The case arose when the Dutch Supreme Court requested a preliminary ruling from the European Court of Justice on March 27, 2017, on the question whether or not the Dutch fund regime is in breach of the free movement of capital of Article 63 of the Treaty on the Functioning of the European Union (TFEU).
Non-resident investment funds
Köln-Aktienfonds Deka is a German fund (a collective investment vehicle) that is exempt from German corporate income tax as an investment fund (Sondervermögen). The fund is listed on the German stock exchange (via ‘global stream’).Köln-Aktienfonds Deka held shares in several Dutch companies which distributed dividends on which 15% Dutch dividend withholding tax was withheld.
Although Köln-Aktienfonds Deka was not subject to Dutch dividend withholding tax, it requested a refund of the Dutch dividend withholding tax withheld from the Dutch companies it held. This refund was denied by the Dutch tax authorities.
Dutch dividend withholding tax refunds
The fund objected and appealed the denial of the refund of Dutch dividend withholding tax by the Dutch tax authorities.
The lower court referred a request for a preliminary ruling to the Dutch Supreme Court. In turn, the Dutch Supreme Court requested a preliminary ruling from the European Court of Justice.
Köln-Aktienfonds Deka requested a refund on the basis of the free movement of capital of Article 63 TFEU, arguing that it is comparable to a Dutch fund with fiscal investment institution status.
On-distribution requirement
Advocate General Pitruzzella opined that a Member State such as the Netherlands may have certain shareholder requirements for the refund of dividend withholding tax. However, these requirements should apply to both resident as well as non-resident collective investment vehicles without discrimination.
Furthermore, AG Pitruzzella opined that a denial of a Dutch dividend withholding tax refund for not meeting the requirement that the profits must be on-distributed within 8 months after the end of the financial year is a breach of the free movement of capital where the fund makes it plausible but near-impossible for a non-resident investment fund to meet the requirements that apply to Dutch entities using fiscal investment institution regime and where the profits are deemed distributed or taxed at the shareholder or participant level as if the profits were distributed in the Member State of the fund’s residence for tax purposes (i.e., Germany).

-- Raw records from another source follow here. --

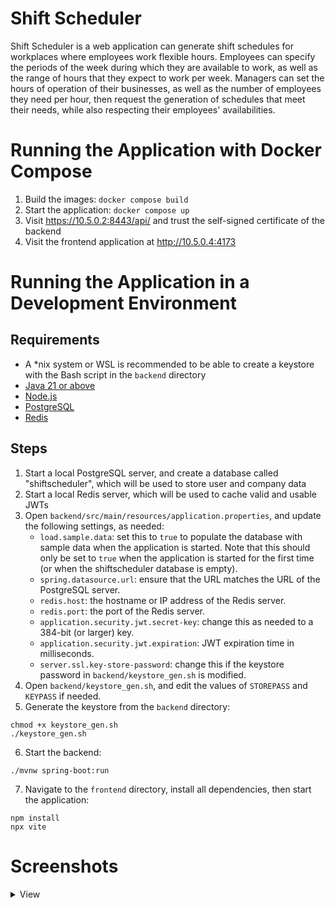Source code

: # Shift Scheduler

Shift Scheduler is a web application can generate shift schedules for workplaces where employees work flexible hours.
Employees can specify the periods of the week during which they are available to work, as well as the range of hours that they expect to work per week.
Managers can set the hours of operation of their businesses, as well as the number of employees they need per hour, then request the generation of schedules 
that meet their needs, while also respecting their employees' availabilities.

# Running the Application with Docker Compose

1. Build the images: `docker compose build`
2. Start the application: `docker compose up`
3. Visit https://10.5.0.2:8443/api/ and trust the self-signed certificate of the backend
4. Visit the frontend application at http://10.5.0.4:4173

# Running the Application in a Development Environment

## Requirements

- A *nix system or WSL is recommended to be able to create a keystore with the Bash script in the `backend` directory
- [Java 21 or above](https://www.oracle.com/ca-en/java/technologies/downloads/)
- [Node.js](https://nodejs.org/en)
- [PostgreSQL](https://www.postgresql.org/download/)
- [Redis](https://redis.io/downloads/)

## Steps

1. Start a local PostgreSQL server, and create a database called "shiftscheduler", which will be used to store user and company data
2. Start a local Redis server, which will be used to cache valid and usable JWTs
3. Open `backend/src/main/resources/application.properties`, and update the following settings, as needed:
    - `load.sample.data`: set this to `true` to populate the database with sample data when the application is started. Note that this should only be set to `true` when the application is started for the first time (or when the shiftscheduler database is empty).
    - `spring.datasource.url`: ensure that the URL matches the URL of the PostgreSQL server.
    - `redis.host`: the hostname or IP address of the Redis server.
    - `redis.port`: the port of the Redis server.
    - `application.security.jwt.secret-key`: change this as needed to a 384-bit (or larger) key.
    - `application.security.jwt.expiration`: JWT expiration time in milliseconds.
    - `server.ssl.key-store-password`: change this if the keystore password in `backend/keystore_gen.sh` is modified.
4. Open `backend/keystore_gen.sh`, and edit the values of `STOREPASS` and `KEYPASS` if needed.
5. Generate the keystore from the `backend` directory:
```
chmod +x keystore_gen.sh
./keystore_gen.sh
```
6. Start the backend:
```
./mvnw spring-boot:run
```
7. Navigate to the `frontend` directory, install all dependencies, then start the application:
```
npm install
npx vite
```

# Screenshots

<details>
<summary>View</summary>

| ![shift_scheduler_home](https://github.com/user-attachments/assets/b2703575-851d-4f2b-bcf2-e8d4a0bf1cd8) |
|:--:| 
| *Home page* |

| ![shift_scheduler_login](https://github.com/user-attachments/assets/5eee573c-d3e0-4012-8870-d0a31cc723ad) |
|:--:| 
| *Login* |

| ![shift_scheduler_manager_home](https://github.com/user-attachments/assets/54a6f6bd-4ff5-4662-8c6a-b5b3657762d7) |
|:--:| 
| *Manager dashboard* |

| ![shift_scheduler_hours_of_operation](https://github.com/user-attachments/assets/238378c4-1055-4ce7-a141-72f037d7e776) |
|:--:| 
| *Company hours of operation settings* |

| ![shift_scheduler_schedule_generation](https://github.com/user-attachments/assets/04429246-9626-4116-9a02-9f7c736fde53) |
|:--:| 
| *Schedule generation* |

| ![shift_scheduler_schedule_selection](https://github.com/user-attachments/assets/dd79fbcf-178e-4bfa-b80e-071782dcbc55) |
|:--:| 
| *Generated schedule selection* |

| ![shift_scheduler_manager_schedule_browser](https://github.com/user-attachments/assets/b1bbf403-1320-4c0e-a732-0f156adbd267) |
|:--:| 
| *Schedule browser (manager)* |

| ![shift_scheduler_employee_home](https://github.com/user-attachments/assets/15e0499c-da88-48ee-bd20-e12088a9f6e9) |
|:--:| 
| *Employee dashboard* |

| ![shift_scheduler_employee_settings](https://github.com/user-attachments/assets/7f81d8b6-dffc-4689-9917-0a6437777a4a) |
|:--:| 
| *Employee settings* |

| ![shift_scheduler_employee_schedule_browser](https://github.com/user-attachments/assets/396e6dfe-b2be-4e2a-8061-f30a39e84aa0) |
|:--:| 
| *Schedule browser (employee)* |

| ![shift_scheduler_manager_registration](https://github.com/user-attachments/assets/74f537b4-ef99-4e39-8a2c-9a3da8110335) |
|:--:| 
| *Company registration* |

| ![shift_scheduler_employee_registration](https://github.com/user-attachments/assets/e363c6ef-463c-4123-b727-c6f521c8238b) |
|:--:| 
| *Employee registration* |

</details>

If the European Court of Justice follows Advocate General Pitruzzella’s opinion, funds in a similar position as Köln-Aktienfonds Deka should receive a refund of Dutch dividend withholding tax insofar they can establish that they meet all the requirements of the Dutch fiscal investment institution regime except for the 8-month on-distribution requirement due because it is (near-) impossible to meet this requirement and the profits are deemed to be distributed or are included in taxation at the level of the shareholders or participants as if the profits had been distributed in their Member State of residence.